Work instructions: From the data below, set down exactly the lines between the one holding "- [ ] Choose" and the one holding "- [ ] Use alguma ferramenta de code coverage", inclusive, and no others.

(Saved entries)
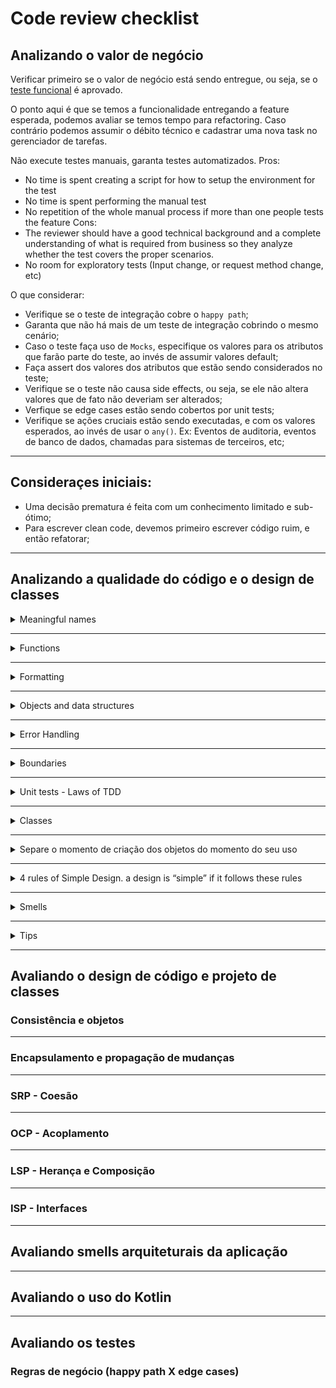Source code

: # Code review checklist

## Analizando o valor de negócio
Verificar primeiro se o valor de negócio está sendo entregue, ou seja, se o [teste funcional](http://softwaretestingfundamentals.com/functional-testing/) é aprovado.

O ponto aqui é que se temos a funcionalidade entregando a feature esperada, podemos avaliar se temos tempo para refactoring. Caso contrário podemos assumir o débito técnico e cadastrar uma nova task no gerenciador de tarefas.

Não execute testes manuais, garanta testes automatizados.
Pros:
* No time is spent creating a script for how to setup the environment for the test
* No time is spent performing the manual test
* No repetition of the whole manual process if more than one people tests the feature
Cons:
* The reviewer should have a good technical background and a complete understanding of what is required from business so they analyze whether the test covers the proper scenarios.
* No room for exploratory tests (Input change, or request method change, etc)

O que considerar:
* Verifique se o teste de integração cobre o `happy path`;
* Garanta que não há mais de um teste de integração cobrindo o mesmo cenário;
* Caso o teste faça uso de `Mocks`, especifique os valores para os atributos que farão parte do teste, ao invés de assumir valores default;
* Faça assert dos valores dos atributos que estão sendo considerados no teste;
* Verifique se o teste não causa side effects, ou seja, se ele não altera valores que de fato não deveriam ser alterados;
* Verfique se edge cases estão sendo cobertos por unit tests;
* Verifique se ações cruciais estão sendo executadas, e com os valores esperados, ao invés de usar o `any()`. Ex: Eventos de auditoria, eventos de banco de dados, chamadas para sistemas de terceiros, etc;

---

## Consideraçes iniciais:
- Uma decisão prematura é feita com um conhecimento limitado e sub-ótimo;
- Para escrever clean code, devemos primeiro escrever código ruim, e então refatorar;

---

## Analizando a qualidade do código e o design de classes
<details>
  <summary>Meaningful names</summary>
  
  - [ ] Os nomes escolhidos para variáveis, métodos, classes, etc; expressam realmente seu significado?
    - Exemplos de nomes de variáveis: `elapsedTimeInDays`, `daysSinceCreation`, `daysSinceModification`, `fileAgeInDays`;
  - [ ] Não faça append do tipo da variável ao seu nome. Ex: `shoppingCartItemsList`;
  - [ ] Consistência ao escolher nomes que tem conceitos similares;
  - [ ] Consistência ao, escolher nomes que tem conceitos similares
  - [ ] O tamanho do nome da variável deve corresponder ao seu escopo. Nome curto -> Escopo curto;
  - [ ] Consistência ao, escolher nomes que tem conceitos similares
  - [ ] Existem valores mágicos pelo código? Extraia constantes para tais situações;
  - [ ] Utilize nomes pronunciáveis e que sejam possíveis de serem procurados. Nada de `xbhqService`;
  - [ ] Utilize unencoded interfaces. `IShapeFactory` -> `ShapeFactory`, e então nas classes concrertas: `ShapeFactoryImp`;
  - [ ] Classes devem ser nomeadas com substantivos ou frases. Ex: `Customer`, `WikiPage`, `Account`, `AddressParser`. Evite nomes como `Manager`, `Processor`, or `Info`. O nome de uma classe não deve ser um verbo.
  - [ ] Para `constructor overload` use um `factory method`;
  - [ ] Métodos devem ser nomeados como verbos;
  - [ ] Escolha uma palavra por conceito. Não misture `fetch`, `get`, `retrieve`; ou `add`, `create`, `increase`;
  - [ ] Faça uso dos termos da computação, nomes de algorítmos, nomes de patterns, etc. São pessoas familiarizadas com desenvolvimento de software que lerão o código. Não se preocupe :);
  - [ ] Adicione contexto ao escolher nomes. A variável `state` não provê contexto algum quando recebida sozinha como parâmetro, mas se o noem dela é `addrState`e conseguimos deduzir que ela é parte de um endereço.
</details>

---

<details>
  <summary>Functions</summary>
  
  - [ ] Devem ser pequenas
  - [ ] Devem ter apenas um nível de abstração, de forma que possa-se entender se ela é um conceito essencial ou apenas um detalhe;
  - [ ] `If` statements devem sempre estar na forma positiva;
  - [ ] O código deve ser lido de cima para baixo: Stepdown Rule
  - [ ] O código deve ser lido como uma narrativa, onde cada função é sucedida por uma com seu próximo nível de abstração;
    - To say this differently, we want to be able to read the program as though it were a set of TO paragraphs, each of which is describing the current level of abstraction and referencing subsequent TO paragraphs at the next level down.
    - To include the setups and teardowns, we include setups, then we include the test page content, and then we include the teardowns.
    - To include the setups, we include the suite setup if this is a suite, then we include the regular setup.
    - To include the suite setup, we search the parent hierarchy for the “SuiteSetUp” page and add an include statement with the path of that page.
    - To search the parent. . .
  
  ### Number of arguments:
  
  - [ ] Zero (niladic);
  - [ ] Um (monadic;
  - [ ] Dois (dyadic);
  - [ ] Três argumentos (triadic) deve ser evitado sempre que possível;
  - [ ] Mais do que 3 (polyadic) - Requer uma boa justificativa, pois não deve ser usado;
  - [ ] Não use parâmetros `output` (Parâmetros que sofrem modificações dentro do método no qual é passado);
  - [ ] Não utilize parâmetros como flag
  - [ ] Funções não devem ter efeitos colaterais;
  - [ ] Observe acoplamento temporal (Quando existe um momento certo para chamar uma função, caso contrário ela não irá funcionar);
  - [ ] Se uma função precisa alterar o estado de algo, que seja do próprio objeto que está a invocando;
  - [ ] Não devemos ter que ler a assinatura de uma função para entender o que ela faz. O próprio nome deve deixar isso descrito;
  - [ ] Command Query Separation: Funções devem executar algo OU retornar algo. Não os dois;
    - Imagine que temos uma função que atribui um valor a uma propriedade e retorna `true` caso ocorra com sucesso. Na aplicação isso estaria dentro de um `if`, porém não seria possível dizer se a propriedade já estava definida com um valor e então estamos atribuindo um novo valor(adjetivo; ou se o valor foi atribuido com sucesso(verbo). Ex: `if (obj.assignNewValue('newValue')) { ... }`. A solução é separar a verificação (query) da atribuição (command). Ex: `if (obj.hasNewValue('newValue')) { obj.assignNewValue('newValue' }`;
  - [ ] É melhor lançar `exceptions` do que retornar códigos de erro. Ao retornar um código de erro nós obrigamos o client a tratar o erro imediatamente (programação defensiva);
    - Ao fazer uso de exceptions podemos fazer um wrap na classe client da nossa função, e separar a execução do cenário esperado do momento de tratamento de erro;
  - [ ] Extraia para funções o conteúdo de tryCatch blocks;
</details>

---

<details>
  <summary>Formatting</summary>

  - [ ] Posicione de forma próxima conceitos relacionados;
  - [ ] Utilize linhas em branco para separar contexto;
</details>

---

<details>
  <summary>Objects and data structures</summary>

  - Objetos escodem seus atributos atrás de abstrações e expõe funções que operam sobre esses dados. Enquanto que estruturas de dados expõe seus atributos mas não contém funções significativas;
  - Código procedural (código usando estrutuas de dados) tornam fácil o processo de adicionar novas funções sem alterar as estruturas de dados existentes. Mas torna difícil adicionar novas estruturas de dados, porque todas as funções precisam ser alteradas.
  - Código OO, ao contrário, torna fácil adicionar novas classes sem alterar as funções já existentes. Mas torna difícil adicionar novas funções, pois todas as classes precisam ser alteradas;
    - (See how to solve)Lei de Demeter: Um módulo não deve saber sobre os detalhes internos do objeto que ele manipula. Talk to friends, not to strangers
  - [ ] Evite `train wracks`: `final String outputDir = ctxt.getOptions().getScratchDir().getAbsolutePath();`
    - É melhor fazer o split em várias variáveis;
</details>

---

<details>
  <summary>Error Handling</summary>

  - [ ] Use `unchecked exceptions`. A principal diferença é que as `unchecked exceptions` são verificadas em tempo de execução, e não em tempo de compilação como as `checked exceptions`;
  - [ ] Forneça contexto nas exceptions para que seja possível saber exatamente de onde saiu;
  - [ ] Não retorne `null`, faça uso do SPECIAL CASE PATTERN [Fowler];
</details>

---

<details>
  <summary>Boundaries</summary>

  - [ ] Quando estiver estudando algum package, lib, ou api, escreva testes. Dessa forma você não só aprende como é o funcionamento mas também deixa a documentação para outras pessoas;
  - [ ] Quando precisar fazer uso de código que ainda não existe, crie uma interface para representar o código, e então crie um adapter para usar a real implementação posteriormente, e também poder criar uma implementação fake para os testes;
    - See more about seams in [WELC]
</details>

---

<details>
  <summary>Unit tests - Laws of TDD</summary>

  - [ ] A primeira lei é não escrever código de produção até termos um teste falhando para o cenário;
  - [ ] A segunda lei é que não se deve escrever mais código de teste do que o suficiente para que os testes falhem;
  - [ ] A terceira lei é não escrever mais código de produção do que o suficiente para os testes passarem;
  - [ ] Aborde apenas UM conceito por teste;
  - [ ] Minimize o número de asserts por teste;
  - Tests rules
  - [ ] **F**ast: Testes devem ser rápidos;
  - [ ] **I**ndependent: Testes não devem depender um do outro;
  - [ ] **R**epeatable: Testes devem poder ser repetidos em qualquer ambiente;
  - [ ] **S**elf-validating: Testes devem ter um output booleano. Ou passar ou falhar;
  - [ ] **T**imely: Testes devem ser escritos antes do código de produção, caso contrário pode ser difícil criar os testes;
    - O TDD faz sentido quando queremos testar classes complexas ou algorítmos. Quando estamos falando de código de infraestrutura, normalmente é um comportamento padrão, em que a forma de escrever a classe não irá mudar dependendo do TDD.
</details>

---

<details>
  <summary>Classes</summary>

  ### A ordem dos elementos em uma classe deve ser:
  - [ ] Variáveis;
  - [ ] Constantes estáticas;
  - [ ] Variáveis estáticas privadas;
  - [ ] Variáveis de instância privadas;
  - [ ] Private utilities called by a public function right after the public function itself

  ### Encapsulation
  - [ ] Esconda o máximo possível
    - É mais simples deixar um método público caso haja a necessidade do que tornar um método privado, pois seu uso está espalhado pela aplicação;


  ### Design
  - [ ] Tamanho da classe (Contar quantidade de responsabilidades);
  - [ ] O nome da classe deve descrever que responsabilidades ela tem;
  - [ ] Se não é possível criar um nome consiso para uma classe, é provável que ela esteja com muitas responsabilidades;
  - [ ] Escreva um código que esteja preparado para mudanças;
  
  #### SRP
  
  - [ ] Devemos conseguir dar uma breve descrição de uma classe em mais ou menos 25 palavras, sem usar as palavras "se", "e" ou "ou";
  - [ ] Classes e módulos devem ter apenas UMA razão para mudar. Devem compreender apenas um conceito;
    - Pense na seguinte analogia: É melhor ter ferramentas separadas em pequenas caixas com labels ou uma grande caixa com tudo dentro?
  - [ ] O objetivo é organizar classes e módulos de forma que seja fácil encontrar o que se procura, e ter que lidar com a complexidade apenas do que se está tratando no momento;
  - Cohesion
  - [ ] Classes devem ter apenas algumas variáveis de instância. Cada um dos seus métodos deve manipular uma ou mais de suas variáveis. Quanto mais variáveis um método manipula, mais coeso ele é em relação à classe;
  
  #### DIP
  - [ ] Dependa de abstrações, não de implementações;

</details>

---

<details>
  <summary>Separe o momento de criação dos objetos do momento do seu uso</summary>

  - [ ] O módulo ‘Main’ define onde o objeto é criado. Ele tem a implementação da abstração da `Factory` que esta´no módulo `Application`;
  - [ ] O módulo ‘Application’ define onde o objeto é usado e depende de uma abstração;
</details>

---

<details>
  <summary>4 rules of Simple Design. a design is “simple” if it follows these rules</summary>

  - [ ] Execute todos os testes
  - [ ] O código não contém duplicações (DRY)
  - [ ] O design expressa as intenções do desenvolvedor
  - [ ] Minimize a quantidade de classes e métodos (lowest priority)
</details>

---

<details>
  <summary>Smells</summary>

  ### Smells de Environment
    - [ ] O build requer mais de um step (no single entry point)
    - [ ] Os testes requerem mais de um step
  
  ### Smells em Functions
    - [ ] Muitos argumentos
    - [ ] Output args
    - [ ] Flag args
</details>

---

<details>
  <summary>Tips</summary>

  ### General
- [ ] Comportamentos óbvios não estão implementados. Não devemos ser surpreendidos por uma função não executar um comportamento óbvio.
- [ ] Comportamento errado nos edge cases. Não confie na sua intuição. Teste todos os edge cases.
- [ ] Overridden safeties
- [ ] Duplication. Find and eliminate duplication wherever you can
- [ ] Vertical separation
- [ ] Inconsistency. If you do something a certain way, do all similar things in the same way. This goes back to the principle of least surprise.
- [ ] Adote Structure over Convention;
- [ ] Enforce design decisions with structure over convention. Naming conventions are good, but they are inferior to structures that force compliance. For example, switch/cases with nicely named enumerations are inferior to base classes with abstract methods. No one is forced to implement the switch/case statement the same way each time; but the base classes do enforce that concrete classes have all abstract methods implemented.
- [ ] Encapsule condicionais;
- [ ] Don’t Be Arbitrary. Have a reason for the way you structure your code, and make sure that reason is communicated by the structure of the code
### Names
- [ ] Choose Names at the Appropriate Level of Abstraction. Don’t pick names that communicate implementation; choose names the reflect the level of abstraction of the class or function you are working in.
- [ ] Use nomes longos para escopos longos de código;
- [ ] Nomes devem deixar de forma explícita. Ex: getFormattedValueOrEmpty
### Tests
- [ ] Use alguma ferramenta de code coverage
- [ ] Não deixe de implementar testes triviais
- [ ] Um teste ignorado é um ponto de dúvida
- [ ] Teste edge cases
- [ ] Quando encontrar um bug em alguma função, teste-a de forma exaustiva. Bugs tendem a se aglomerar. Provavelmente você irá encontrar algum outro bug;
</details>

---

## Avaliando o design de código e projeto de classes

### Consistência e objetos

---

### Encapsulamento e propagação de mudanças

---

### SRP - Coesão

---

### OCP - Acoplamento

---

### LSP - Herança e Composição

---

### ISP - Interfaces

---

## Avaliando smells arquiteturais da aplicação

---

## Avaliando o uso do Kotlin

---

## Avaliando os testes

### Regras de negócio (happy path X edge cases)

Solution for this exercise:
- [ ] Choose Names at the Appropriate Level of Abstraction. Don’t pick names that communicate implementation; choose names the reflect the level of abstraction of the class or function you are working in.
- [ ] Use nomes longos para escopos longos de código;
- [ ] Nomes devem deixar de forma explícita. Ex: getFormattedValueOrEmpty
### Tests
- [ ] Use alguma ferramenta de code coverage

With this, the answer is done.